**EXERCISE AIM**
Find the lines of the material below that include the string "quad", then copy each one.

*** EXTRACTED DATA ***

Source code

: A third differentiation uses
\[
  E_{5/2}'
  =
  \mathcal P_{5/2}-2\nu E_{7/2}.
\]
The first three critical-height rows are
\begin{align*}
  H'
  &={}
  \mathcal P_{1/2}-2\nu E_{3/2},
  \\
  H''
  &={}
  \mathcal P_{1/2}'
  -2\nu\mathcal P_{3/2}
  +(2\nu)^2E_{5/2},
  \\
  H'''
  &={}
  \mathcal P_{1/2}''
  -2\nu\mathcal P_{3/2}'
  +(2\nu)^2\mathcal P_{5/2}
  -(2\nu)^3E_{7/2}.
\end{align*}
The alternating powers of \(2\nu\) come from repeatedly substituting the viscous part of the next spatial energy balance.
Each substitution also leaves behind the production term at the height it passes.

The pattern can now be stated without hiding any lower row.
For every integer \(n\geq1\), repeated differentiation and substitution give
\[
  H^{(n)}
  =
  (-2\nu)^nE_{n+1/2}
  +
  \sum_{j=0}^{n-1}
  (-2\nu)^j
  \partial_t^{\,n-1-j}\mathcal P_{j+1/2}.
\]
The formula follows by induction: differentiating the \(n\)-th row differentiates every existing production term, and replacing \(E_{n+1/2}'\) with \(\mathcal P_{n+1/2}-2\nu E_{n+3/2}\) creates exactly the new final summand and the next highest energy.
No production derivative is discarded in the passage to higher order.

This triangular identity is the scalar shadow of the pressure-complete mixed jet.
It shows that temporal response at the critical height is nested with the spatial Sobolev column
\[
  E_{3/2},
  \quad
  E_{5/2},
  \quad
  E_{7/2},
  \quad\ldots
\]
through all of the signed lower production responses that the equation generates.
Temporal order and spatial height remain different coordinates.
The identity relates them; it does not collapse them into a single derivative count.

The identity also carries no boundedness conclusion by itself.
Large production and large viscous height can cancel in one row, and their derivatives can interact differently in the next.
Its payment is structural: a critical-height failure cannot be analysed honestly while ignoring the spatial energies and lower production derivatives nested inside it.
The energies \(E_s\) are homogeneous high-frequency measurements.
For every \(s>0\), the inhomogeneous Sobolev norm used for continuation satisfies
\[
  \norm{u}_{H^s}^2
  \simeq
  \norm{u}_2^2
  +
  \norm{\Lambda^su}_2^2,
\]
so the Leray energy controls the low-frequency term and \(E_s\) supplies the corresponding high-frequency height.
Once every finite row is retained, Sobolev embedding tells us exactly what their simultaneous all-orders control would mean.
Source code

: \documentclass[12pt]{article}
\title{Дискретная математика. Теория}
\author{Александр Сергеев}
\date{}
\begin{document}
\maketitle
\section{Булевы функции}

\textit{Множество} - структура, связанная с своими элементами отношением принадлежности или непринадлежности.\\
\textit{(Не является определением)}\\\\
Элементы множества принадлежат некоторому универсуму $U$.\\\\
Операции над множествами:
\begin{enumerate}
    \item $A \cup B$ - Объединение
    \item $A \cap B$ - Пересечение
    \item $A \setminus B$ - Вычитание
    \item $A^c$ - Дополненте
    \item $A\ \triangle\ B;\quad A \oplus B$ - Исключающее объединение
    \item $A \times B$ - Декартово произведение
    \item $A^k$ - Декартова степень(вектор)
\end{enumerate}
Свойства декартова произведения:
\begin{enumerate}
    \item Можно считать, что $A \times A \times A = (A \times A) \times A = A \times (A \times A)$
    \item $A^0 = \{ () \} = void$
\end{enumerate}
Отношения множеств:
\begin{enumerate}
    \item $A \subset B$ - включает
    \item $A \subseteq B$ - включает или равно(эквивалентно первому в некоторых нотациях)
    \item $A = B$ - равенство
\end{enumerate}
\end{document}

*** End of EXTRACTED DATA ***

**EXERCISE OUTPUT**
  \quad
  \quad
  \quad\ldots
    \item $A\ \triangle\ B;\quad A \oplus B$ - Исключающее объединение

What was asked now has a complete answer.